=== Directions ===
Go through the listing that follows and write it out exactly. Drop the pictures.

┌─ Data extract

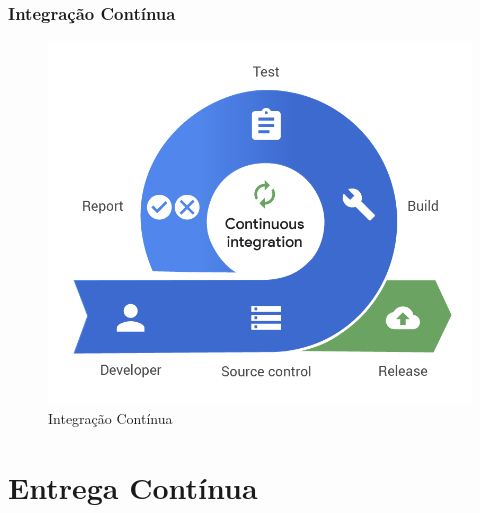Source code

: \documentclass[
	9pt, %
	t, %
]{beamer}
\begin{document}

\begin{frame}
	\frametitle{Integração Contínua}
	\begin{figure}
		\centering
		\includegraphics[width=0.7\linewidth]{cont_integ.png}
		\caption{Integração Contínua}
		\label{fig:ci}
	\end{figure}

\end{frame}


\section{Entrega Contínua}

\end{document}
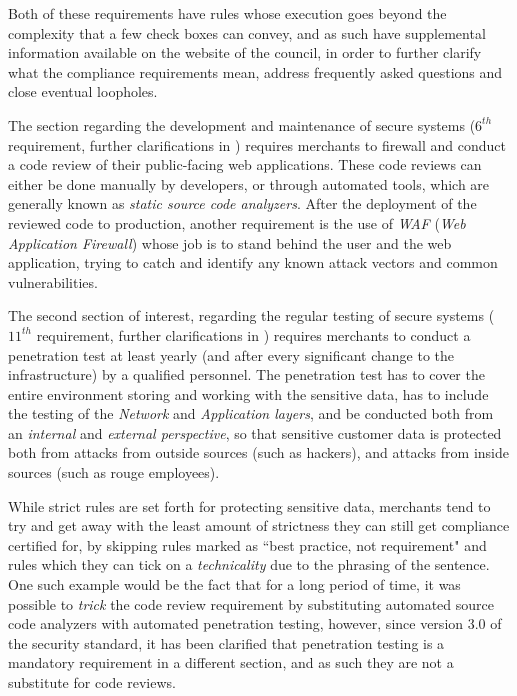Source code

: \documentclass[a4paper,12pt]{article}
\begin{document}
	Both of these requirements have rules whose execution goes beyond the complexity that a few check boxes can convey, and as such have supplemental information available on the website of the council, in order to further clarify what the compliance requirements mean, address frequently asked questions and close eventual loopholes.
	
	The section regarding the development and maintenance of secure systems ($6^{th}$ requirement, further clarifications in \cite{pcireq6}) requires merchants to firewall and conduct a code review of their public-facing web applications. These code reviews can either be done manually by developers, or through automated tools, which are generally known as \textit{static source code analyzers}. After the deployment of the reviewed code to production, another requirement is the use of \textit{WAF} (\textit{Web Application Firewall}) whose job is to stand behind the user and the web application, trying to catch and identify any known attack vectors and common vulnerabilities.
	
	The second section of interest, regarding the regular testing of secure systems ($11^{th}$ requirement, further clarifications in \cite{pcireq11}) requires merchants to conduct a penetration test at least yearly (and after every significant change to the infrastructure) by a qualified personnel. The penetration test has to cover the entire environment storing and working with the sensitive data, has to include the testing of the \textit{Network} and \textit{Application layers}, and be conducted both from an \textit{internal} and \textit{external perspective}, so that sensitive customer data is protected both from attacks from outside sources (such as hackers), and attacks from inside sources (such as rouge employees).
	
	While strict rules are set forth for protecting sensitive data, merchants tend to try and get away with the least amount of strictness they can still get compliance certified for, by skipping rules marked as ``best practice, not requirement" and rules which they can tick on a \textit{technicality} due to the phrasing of the sentence. One such example would be the fact that for a long period of time, it was possible to \textit{trick} the code review requirement by substituting automated source code analyzers with automated penetration testing, however, since version 3.0 of the security standard, it has been clarified that penetration testing is a mandatory requirement in a different section, and as such they are not a substitute for code reviews.
	
\end{document}
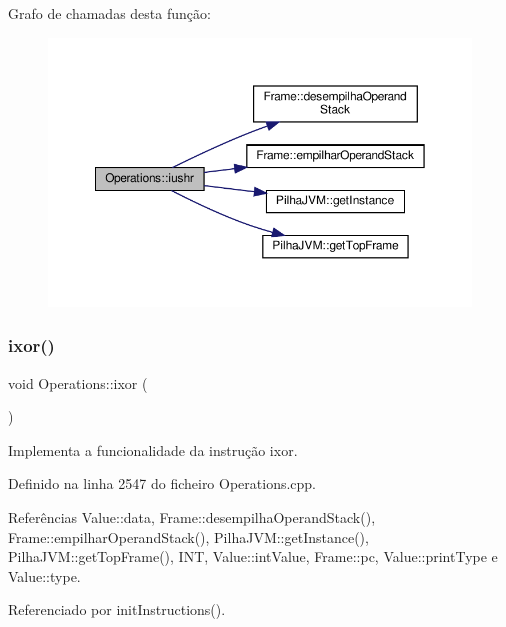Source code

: Grafo de chamadas desta função\+:\nopagebreak
\begin{figure}[H]
\begin{center}
\leavevmode
\includegraphics[width=350pt]{classOperations_ae3ab5ae36e587a47832886fdf4f8b2a6_cgraph}
\end{center}
\end{figure}
\mbox{\label{classOperations_abd0ce3453623b677de3af1f05bcf4b0b}} 
\subsubsection{\texorpdfstring{ixor()}{ixor()}}
{\footnotesize\ttfamily void Operations\+::ixor (\begin{DoxyParamCaption}{ }\end{DoxyParamCaption})\hspace{0.3cm}{\ttfamily [private]}}



Implementa a funcionalidade da instrução ixor. 



Definido na linha 2547 do ficheiro Operations.\+cpp.



Referências Value\+::data, Frame\+::desempilha\+Operand\+Stack(), Frame\+::empilhar\+Operand\+Stack(), Pilha\+J\+V\+M\+::get\+Instance(), Pilha\+J\+V\+M\+::get\+Top\+Frame(), I\+NT, Value\+::int\+Value, Frame\+::pc, Value\+::print\+Type e Value\+::type.



Referenciado por init\+Instructions().

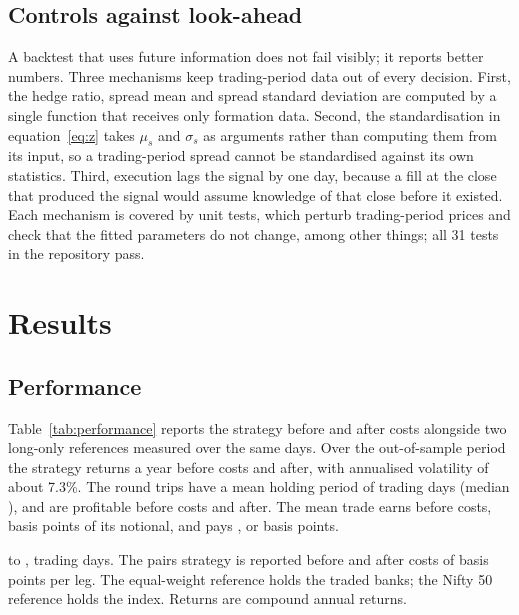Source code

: \documentclass[11pt]{article}
\begin{document}
\subsection{Controls against look-ahead}

A backtest that uses future information does not fail visibly; it reports better
numbers. Three mechanisms keep trading-period data out of every decision. First,
the hedge ratio, spread mean and spread standard deviation are computed by a single
function that receives only formation data. Second, the standardisation in
equation~\eqref{eq:z} takes $\mu_s$ and $\sigma_s$ as arguments rather than
computing them from its input, so a trading-period spread cannot be standardised
against its own statistics. Third, execution lags the signal by one day, because a
fill at the close that produced the signal would assume knowledge of that close
before it existed. Each mechanism is covered by unit tests, which perturb
trading-period prices and check that the fitted parameters do not change, among
other things; all 31 tests in the repository pass.

\section{Results}\label{sec:results}

\subsection{Performance}

Table~\ref{tab:performance} reports the strategy before and after costs alongside
two long-only references measured over the same days. Over the out-of-sample
period the strategy returns \RetG{} a year before costs and \RetN{} after, with
annualised volatility of about 7.3\%. The \NTrades{} round trips have a mean holding
period of \MeanHold{} trading days (median \MedianHold), and \WinGross{} are
profitable before costs and \WinNet{} after. The mean trade earns \rupee\MeanGrossPnL{}
before costs, \MeanGrossBps{} basis points of its notional, and pays
\rupee\MeanCost, or \MeanCostBps{} basis points.

\begin{table}[tbp]
\centering
\caption{Out-of-sample performance}
\label{tab:performance}
\small

\begin{tablenote}
\OOSStart{} to \OOSEnd, \OOSDays{} trading days. The pairs strategy is reported
before and after costs of \BpsLeg{} basis points per leg. The equal-weight reference
holds the \NTraded{} traded banks; the Nifty 50 reference holds the index. Returns
are compound annual returns.
\end{tablenote}
\end{table}
\end{document}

└─

=== Response area ===
Source code

: \documentclass[
	9pt, %
	t, %
]{beamer}
\begin{document}

\begin{frame}
	\frametitle{Integração Contínua}
	\begin{figure}
		\centering
		\includegraphics[width=0.7\linewidth]{cont_integ.png}
		\caption{Integração Contínua}
		\label{fig:ci}
	\end{figure}

\end{frame}


\section{Entrega Contínua}

\end{document}
Source code

: \documentclass[a4paper,12pt]{article}
\begin{document}
	Both of these requirements have rules whose execution goes beyond the complexity that a few check boxes can convey, and as such have supplemental information available on the website of the council, in order to further clarify what the compliance requirements mean, address frequently asked questions and close eventual loopholes.
	
	The section regarding the development and maintenance of secure systems ($6^{th}$ requirement, further clarifications in \cite{pcireq6}) requires merchants to firewall and conduct a code review of their public-facing web applications. These code reviews can either be done manually by developers, or through automated tools, which are generally known as \textit{static source code analyzers}. After the deployment of the reviewed code to production, another requirement is the use of \textit{WAF} (\textit{Web Application Firewall}) whose job is to stand behind the user and the web application, trying to catch and identify any known attack vectors and common vulnerabilities.
	
	The second section of interest, regarding the regular testing of secure systems ($11^{th}$ requirement, further clarifications in \cite{pcireq11}) requires merchants to conduct a penetration test at least yearly (and after every significant change to the infrastructure) by a qualified personnel. The penetration test has to cover the entire environment storing and working with the sensitive data, has to include the testing of the \textit{Network} and \textit{Application layers}, and be conducted both from an \textit{internal} and \textit{external perspective}, so that sensitive customer data is protected both from attacks from outside sources (such as hackers), and attacks from inside sources (such as rouge employees).
	
	While strict rules are set forth for protecting sensitive data, merchants tend to try and get away with the least amount of strictness they can still get compliance certified for, by skipping rules marked as ``best practice, not requirement" and rules which they can tick on a \textit{technicality} due to the phrasing of the sentence. One such example would be the fact that for a long period of time, it was possible to \textit{trick} the code review requirement by substituting automated source code analyzers with automated penetration testing, however, since version 3.0 of the security standard, it has been clarified that penetration testing is a mandatory requirement in a different section, and as such they are not a substitute for code reviews.
	
\end{document}
Source code

: Grafo de chamadas desta função\+:\nopagebreak
\begin{figure}[H]
\begin{center}
\leavevmode
\includegraphics[width=350pt]{classOperations_ae3ab5ae36e587a47832886fdf4f8b2a6_cgraph}
\end{center}
\end{figure}
\mbox{\label{classOperations_abd0ce3453623b677de3af1f05bcf4b0b}} 
\subsubsection{\texorpdfstring{ixor()}{ixor()}}
{\footnotesize\ttfamily void Operations\+::ixor (\begin{DoxyParamCaption}{ }\end{DoxyParamCaption})\hspace{0.3cm}{\ttfamily [private]}}



Implementa a funcionalidade da instrução ixor. 



Definido na linha 2547 do ficheiro Operations.\+cpp.



Referências Value\+::data, Frame\+::desempilha\+Operand\+Stack(), Frame\+::empilhar\+Operand\+Stack(), Pilha\+J\+V\+M\+::get\+Instance(), Pilha\+J\+V\+M\+::get\+Top\+Frame(), I\+NT, Value\+::int\+Value, Frame\+::pc, Value\+::print\+Type e Value\+::type.



Referenciado por init\+Instructions().

Source code

: \documentclass[11pt]{article}
\begin{document}
\subsection{Controls against look-ahead}

A backtest that uses future information does not fail visibly; it reports better
numbers. Three mechanisms keep trading-period data out of every decision. First,
the hedge ratio, spread mean and spread standard deviation are computed by a single
function that receives only formation data. Second, the standardisation in
equation~\eqref{eq:z} takes $\mu_s$ and $\sigma_s$ as arguments rather than
computing them from its input, so a trading-period spread cannot be standardised
against its own statistics. Third, execution lags the signal by one day, because a
fill at the close that produced the signal would assume knowledge of that close
before it existed. Each mechanism is covered by unit tests, which perturb
trading-period prices and check that the fitted parameters do not change, among
other things; all 31 tests in the repository pass.

\section{Results}\label{sec:results}

\subsection{Performance}

Table~\ref{tab:performance} reports the strategy before and after costs alongside
two long-only references measured over the same days. Over the out-of-sample
period the strategy returns \RetG{} a year before costs and \RetN{} after, with
annualised volatility of about 7.3\%. The \NTrades{} round trips have a mean holding
period of \MeanHold{} trading days (median \MedianHold), and \WinGross{} are
profitable before costs and \WinNet{} after. The mean trade earns \rupee\MeanGrossPnL{}
before costs, \MeanGrossBps{} basis points of its notional, and pays
\rupee\MeanCost, or \MeanCostBps{} basis points.

\begin{table}[tbp]
\centering
\caption{Out-of-sample performance}
\label{tab:performance}
\small

\begin{tablenote}
\OOSStart{} to \OOSEnd, \OOSDays{} trading days. The pairs strategy is reported
before and after costs of \BpsLeg{} basis points per leg. The equal-weight reference
holds the \NTraded{} traded banks; the Nifty 50 reference holds the index. Returns
are compound annual returns.
\end{tablenote}
\end{table}
\end{document}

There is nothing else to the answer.